Unterschiedlich gehandhabt werden die Bedingungen, unter denen ein Kind in die Notbetreuung aufgenommen werden kann – auch weil die Regularien sehr kurzfristig kamen und wenig präzise ausformuliert waren. Ermessensspielraum bleibt (siehe Kasten). So nehmen einige Einrichtungen das Kind auf, ohne auf einer Bestätigung des Arbeitgebers über die Unabkömmlichkeit des Elternteils zu bestehen. Andere nehmen nur Kinder zu exakt den Zeiten in Betreuung, zu denen der Arbeitgeber die Berufstätigkeit bestätigt. Die geforderten „schwerwiegenden Gründe“werden unterschiedlich ausgelegt. So sagt Klaus Schwenning, Hauptamtsleiter in Bad Buchau: „Jeder muss es für sich selber abwägen.“Auch im Hinblick auf dann eventuell erfolgende Ansteckungen des Kindes. „Zu den bekannten und etablierten Bedingungen“
werden Kinder in die Notbetreuung aufgenommen, wenn der Elternwunsch besteht. Jedoch mache die Leitung der Kindertageseinrichtung den Eltern in einem Beratungsgespräch deutlich, dass sie die „Betreuung“nur in Anspruch nehmen sollten, wenn „Not“sei. Eine schriftliche Bestätigung werde nicht eingefordert; bisher seien sie in Bad Buchau gut mit dieser Regelung gefahren.
Auch in Langenenslingen, sagt Bürgermeister Schneider, werde die Soll-Bestimmung großzügig ausgelegt; was maximal möglich sei, werde aufrechterhalten. Wenn die Eltern eine Notbetreuung bräuchten, werde nicht „auf das letzte Komma“geguckt. Die angesetzten Bestimmungen seien sehr kurzfristig – am Freitagnachmittag für den darauf folgenden Montag – kommuniziert worden.
In Altheim, sagt Annett Barich, werde ebenfalls großzügig entschieden: „Es läuft sehr viel über Vertrauen und Gespräche.“Sie setze auf Kooperation mit den Eltern: „erfolgversprechend.“Auch in Zwiefalten kennt Kindergartenleiterin Michaela Kruske die Situation in den Familien durch die regelmäßigen Kontakte. Sie sagt: „Es ist sehr belastend für alle.“Für Eltern, für Erzieher – und auch für die Kinder. Durch das viele Hin und Her, durch kurzfristig notwendige Entscheidungen, kämen alle an ihre Grenzen. „Es geht an die Substanz“, ergänzt Pia Reich.

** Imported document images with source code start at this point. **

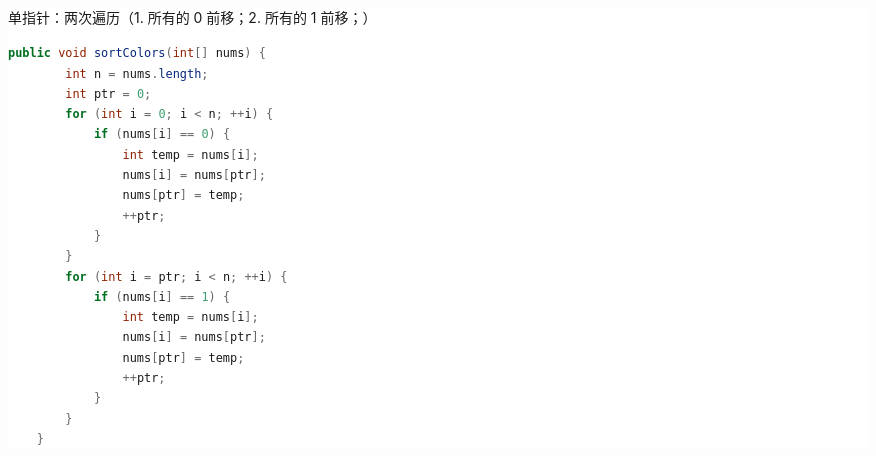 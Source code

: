 单指针：两次遍历（1. 所有的 0 前移；2. 所有的 1 前移；）
```java
public void sortColors(int[] nums) {
        int n = nums.length;
        int ptr = 0;
        for (int i = 0; i < n; ++i) {
            if (nums[i] == 0) {
                int temp = nums[i];
                nums[i] = nums[ptr];
                nums[ptr] = temp;
                ++ptr;
            }
        }
        for (int i = ptr; i < n; ++i) {
            if (nums[i] == 1) {
                int temp = nums[i];
                nums[i] = nums[ptr];
                nums[ptr] = temp;
                ++ptr;
            }
        }
    }
```
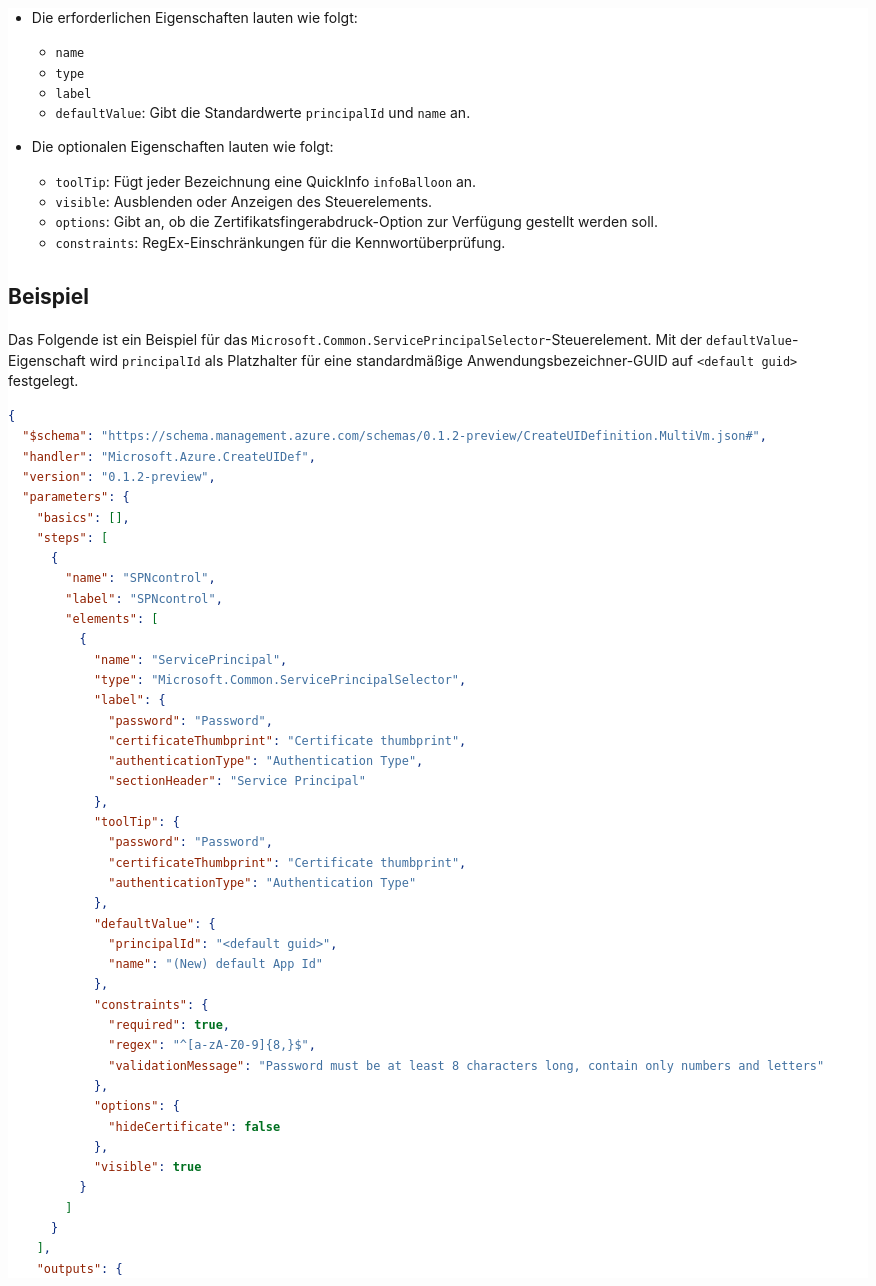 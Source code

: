 - Die erforderlichen Eigenschaften lauten wie folgt:
  - `name`
  - `type`
  - `label`
  - `defaultValue`: Gibt die Standardwerte `principalId` und `name` an.

- Die optionalen Eigenschaften lauten wie folgt:
  - `toolTip`: Fügt jeder Bezeichnung eine QuickInfo `infoBalloon` an.
  - `visible`: Ausblenden oder Anzeigen des Steuerelements.
  - `options`: Gibt an, ob die Zertifikatsfingerabdruck-Option zur Verfügung gestellt werden soll.
  - `constraints`: RegEx-Einschränkungen für die Kennwortüberprüfung.

## <a name="example"></a>Beispiel

Das Folgende ist ein Beispiel für das `Microsoft.Common.ServicePrincipalSelector`-Steuerelement. Mit der `defaultValue`-Eigenschaft wird `principalId` als Platzhalter für eine standardmäßige Anwendungsbezeichner-GUID auf `<default guid>` festgelegt.

```json
{
  "$schema": "https://schema.management.azure.com/schemas/0.1.2-preview/CreateUIDefinition.MultiVm.json#",
  "handler": "Microsoft.Azure.CreateUIDef",
  "version": "0.1.2-preview",
  "parameters": {
    "basics": [],
    "steps": [
      {
        "name": "SPNcontrol",
        "label": "SPNcontrol",
        "elements": [
          {
            "name": "ServicePrincipal",
            "type": "Microsoft.Common.ServicePrincipalSelector",
            "label": {
              "password": "Password",
              "certificateThumbprint": "Certificate thumbprint",
              "authenticationType": "Authentication Type",
              "sectionHeader": "Service Principal"
            },
            "toolTip": {
              "password": "Password",
              "certificateThumbprint": "Certificate thumbprint",
              "authenticationType": "Authentication Type"
            },
            "defaultValue": {
              "principalId": "<default guid>",
              "name": "(New) default App Id"
            },
            "constraints": {
              "required": true,
              "regex": "^[a-zA-Z0-9]{8,}$",
              "validationMessage": "Password must be at least 8 characters long, contain only numbers and letters"
            },
            "options": {
              "hideCertificate": false
            },
            "visible": true
          }
        ]
      }
    ],
    "outputs": {
```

Für die Kinder zu Hause gibt es jedoch in einigen der Kindertageseinrichtungen ein Highlight: „Corona-Päckle“heißt das in Unlingen, „Kindi-Post“in Riedlingen. Bastelanleitungen sind da drin, Gedichte, Lieder, Geschichten, Ausmalvorlagen – alles Dinge, die den Eltern die schwierige Phase mit den Kindern zu Hause erleichtern und dem Kind die langweilige Zeit ohne Spielkameraden verkürzen soll.